About a year ago, this space argued that people in several types of jobs are underpaid relative to their importance to our community, such as educational assistants, personal support workers and school bus drivers. City councillors were also on the list, an assertion that still stands even with the recent approval of a three per cent raise for Kawartha Lakes councillors each year for the next four years.

The move attracted the usual criticism: local residents buckling under the weight of higher food and gas prices will not be receiving guaranteed pay increases over the next four years. True, although there are also plenty of local people who will see their incomes rise as a result of negotiated contracts.

It’s an argument to be careful with, though. Do we really want the remuneration for the people deciding the future of our city and the allocation of our tax dollars to be based on the lowest increases in the general workforce?

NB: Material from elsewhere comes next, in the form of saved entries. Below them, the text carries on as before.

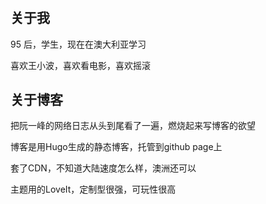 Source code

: # 

## 关于我
95 后，学生，现在在澳大利亚学习

喜欢王小波，喜欢看电影，喜欢摇滚
## 关于博客
把阮一峰的网络日志从头到尾看了一遍，燃烧起来写博客的欲望

博客是用Hugo生成的静态博客，托管到github page上

套了CDN，不知道大陆速度怎么样，澳洲还可以

主题用的LoveIt，定制型很强，可玩性很高

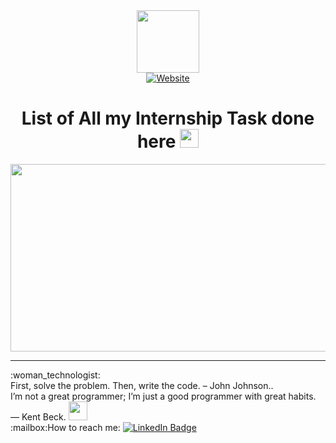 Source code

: <div id="header" align="center">
  <a href="https://github.com/aysh01/Interships__/tree/main/Intern">
  <img src="https://tse2.mm.bing.net/th?id=OIP.aOBXcPnUl03TH4fYQQvCYwAAAA&pid=Api" width="100"/>
  </a><br>
    <a href="https://ayssh.netlify.app">
      <img src="https://img.shields.io/badge/Website-blue?logo=dependabot" alt="Website"/>
  </a><br>
        <img src="https://komarev.com/ghpvc/?username=aysh01&style=flat-square&color=blue" alt=""/>
<h1>
  List of All my Internship Task done here
  <img src="https://media3.giphy.com/media/c2ExMWXxqQANLHhlMt/200w.webp?cid=ecf05e47m162t823poxdn26fch43qn9bxiqwjgpjsusp8c5p&ep=v1_stickers_search&rid=200w.webp&ct=s" width="30px"/>
</h1>
    <div align="center">
  <img src="https://media0.giphy.com/media/zgduo4kWRRDVK/200w.webp?cid=ecf05e47asppdhfha7ht2k4yx3ywxgeofftv5qjctf05hajk&ep=v1_gifs_search&rid=200w.webp&ct=g" width="600" height="300"/><br>
      <hr>
      <div align="left">
:woman_technologist: <br>First, solve the problem. Then, write the code. – John Johnson..<br>
      I’m not a great programmer; I’m just a good programmer with great habits. ― Kent Beck. <img src="https://media.giphy.com/media/WUlplcMpOCEmTGBtBW/giphy.gif" width="30"><br>
:mailbox:How to reach me: <a href="https://www.linkedin.com/in/aayush-kantak-88a7b4271?utm_source=share&utm_campaign=share_via&utm_content=profile&utm_medium=android_app">
    <img src="https://img.shields.io/badge/LinkedIn-blue?style=for-the-badge&logo=linkedin&logoColor=white" alt="LinkedIn Badge"/>
  </a><br>
      </div>
</div>
</div>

If so, are we comfortable turning the rationale around to justify not giving raises to other non-unionized workers?

The official fiction persists that being a councillor is a part-time job. The city’s website suggests a baseline of about 60 hours a month plus as much other time as the councillor wants to devote.

The reality is that the work will literally fill every available hour. To quote last May’s editorial, “When you’re a councillor in a city like ours, you’re never really off the clock; constituents will feel quite free to bend your ear when you’re out for dinner, watching your grandkids play ball or heading into church.”

Ideally, we’d dispense with the pretense that a councillor’s job is anything but full-time. If we treat it as such, we’d enable a wider range of people to run beyond those willing to sacrifice other income or whose pension or personal finances permit.

Any member of the public complaining about councillors’ pay should be required to sit through an hour or two of the kind of vitriol our elected representatives regularly receive. Being a good councillor requires intelligence, open-mindedness, strong ethics, a thick skin, a sense of humour, collegiality and a deep commitment to the good of our city. We are fortunate to have had a strong group of councillors for the past four years; we shouldn’t expect them to take on such important, demanding work without fair compensation.

It’s also entirely appropriate for the outgoing council to vote on their successors’ rate of pay. When new council members take their places later this year, they need to be free to focus on learning to be effective in their jobs rather than worrying about blowback from a salary decision.